O Exa-cel é capaz de demover os pacientes dos efeitos debilitantes e dolorosos da doença, que é crônica e capaz de matar;Caso o tratamento seja aprovado, o Vertex será o primeiro medicamento a tratar uma doença genética com a técnica de edição genética chamada CRISPR;Ele também pode ser a primeira de várias novas opções para curar a enfermidade;Em 20 de dezembro, o FDA também decidirá sobre outra cura em potencial para a anemia falciforme;Trata-se de terapia genética desenvolvida pela Bluebird Bio de Somerville, Massachusetts (EUA).

O que é a anemia falciforme?

A doença falciforme é causada por mutação genética que deforma as células sanguíneas. Elas ficam com uma aparência de foices, por exemplo. As células deformadas ficam presas nos vasos sanguíneos e causam derrames, danos a órgãos e episódios de dores agonizantes, dado que os músculos ficam sem oxigênio. Ela afeta milhões de pessoas em todo o mundo, em especial, pessoas com ascendência africana

O número de células falciformes começa bem cedo na vida dos enfermos. Em entrevista ao The New York Times, Evelyn Islam oito anos, de Milwaukee (EUA), recebeu 22 transfusões de sangue até hoje e precisou remover seu baço antes mesmo de completar três anos. “A terapia genética é nossa última esperança de cura”, disse Melissa Nicole Allen, mãe da garota.
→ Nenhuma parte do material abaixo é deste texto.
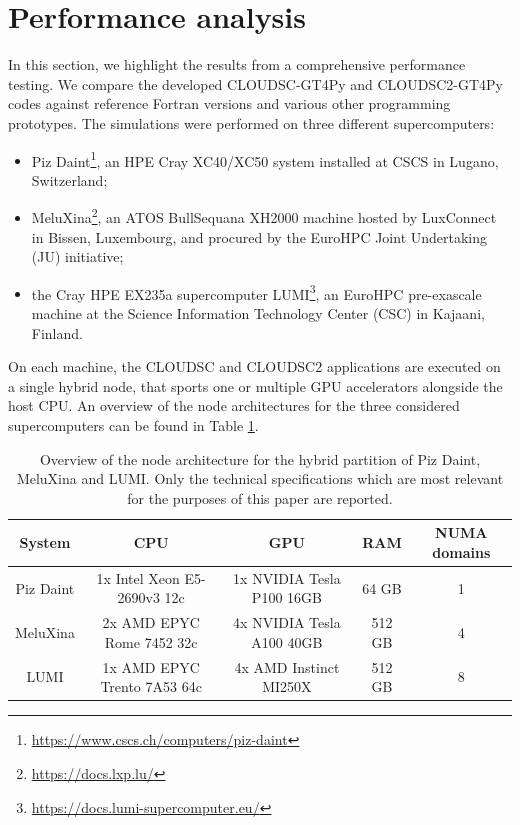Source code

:\documentclass[gmd,manuscript,online]{copernicus}
\begin{document}
	\section{Performance analysis}
	\label{section:performance-analysis}

	In this section, we highlight the results from a comprehensive performance testing. We compare the developed CLOUDSC-GT4Py and CLOUDSC2-GT4Py codes against reference Fortran versions and various other programming prototypes. The simulations were performed on three different supercomputers:
	\begin{itemize}
		\item[(i)] Piz Daint\footnote{\url{https://www.cscs.ch/computers/piz-daint}}, an HPE Cray XC40/XC50 system installed at CSCS in Lugano, Switzerland;
		\item[(ii)] MeluXina\footnote{\url{https://docs.lxp.lu/}}, an ATOS BullSequana XH2000 machine hosted by LuxConnect in Bissen, Luxembourg, and procured by the EuroHPC Joint Undertaking (JU) initiative;
		\item[(iii)] the Cray HPE EX235a supercomputer LUMI\footnote{\url{https://docs.lumi-supercomputer.eu/}}, an EuroHPC pre-exascale machine at the Science Information Technology Center (CSC) in Kajaani, Finland.
	\end{itemize}
	On each machine, the CLOUDSC and CLOUDSC2 applications are executed on a single hybrid node, that sports one or multiple GPU accelerators alongside the host CPU. An overview of the node architectures for the three considered supercomputers can be found in Table \ref{tab:architecture}.

	\begin{table}[t!]
		\setlength\extrarowheight{2pt}
		\centering
		\begin{tabular}{|c|c|c|c|c|}
			\hline
			\textbf{System} & \textbf{CPU} & \textbf{GPU} & \textbf{RAM} & \textbf{NUMA domains} \\
			\hline
			Piz Daint & 1x Intel Xeon E5-2690v3 12c & 1x NVIDIA Tesla P100 16GB & 64 GB & 1 \\
			MeluXina & 2x AMD EPYC Rome 7452 32c & 4x NVIDIA Tesla A100 40GB & 512 GB & 4 \\
			LUMI & 1x AMD EPYC Trento 7A53 64c & 4x AMD Instinct MI250X & 512 GB & 8 \\
			\hline
		\end{tabular}
		\vspace*{0.2cm}
		\caption{Overview of the node architecture for the hybrid partition of Piz Daint, MeluXina and LUMI. Only the technical specifications which are most relevant for the purposes of this paper are reported.}
		\label{tab:architecture}
	\end{table}
\end{document}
Infelizmente, as novas opções terapêuticas não chegarão em tempo para algumas pessoas. Ashley Valentine, cofundadora do grupo nacional de defesa Sick Cells, se ausentou três meses de seu trabalho em 2016 para ajudar seu irmão Marqus, que tinha a anemia falciforme. O pai deles deixou o emprego em 2018 para auxiliar o filho, pois Marqus fez prótese de quadril naquele ano. “E somos só nós”, disse ela.

Marqus morreu em 2020, aos 36 anos, vítima de acidente vascular cerebral (AVC) causado pela doença que ele tinha.

Os novos tratamentos para anemia falciforme devem custar milhões de dólares por paciente, apesar de a Vertex não ter revelado quanto irá cobrar. Contudo, os cuidados que os pacientes devem ter ao longo da vida também são muito caros, chegando a cerca de US$ 3 bilhões (R$ 15,1 bilhões na conversão direta) por ano.

Não se sabe quantos enfermos vão buscar se tratar com o novo tratamento. O que complica para os pacientes, quando se trata das novas terapias, é que elas também não são fáceis de suportar e trazem dificuldades, pois, ao tratamento, será incluída quimioterapia e as pessoas acometidas pela doença passarão um mês internados. Como se não bastasse, os familiares poderão precisar de faltar ao trabalho durante a fase mais intensiva do tratamento.

Para médicos e muitos pais que viram seus filhos suportar anos de agonia (e que sofrem junto), há alegria e esperança no futuro.

“Finalmente chegamos a momento no qual podemos imaginar curas amplamente disponíveis para a doença falciforme”, disse o Dr. John Tisdale, diretor do ramo de terapêutica celular e molecular do Instituto Nacional do Coração, Pulmão e Sangue e membro do comitê consultivo ao NYT.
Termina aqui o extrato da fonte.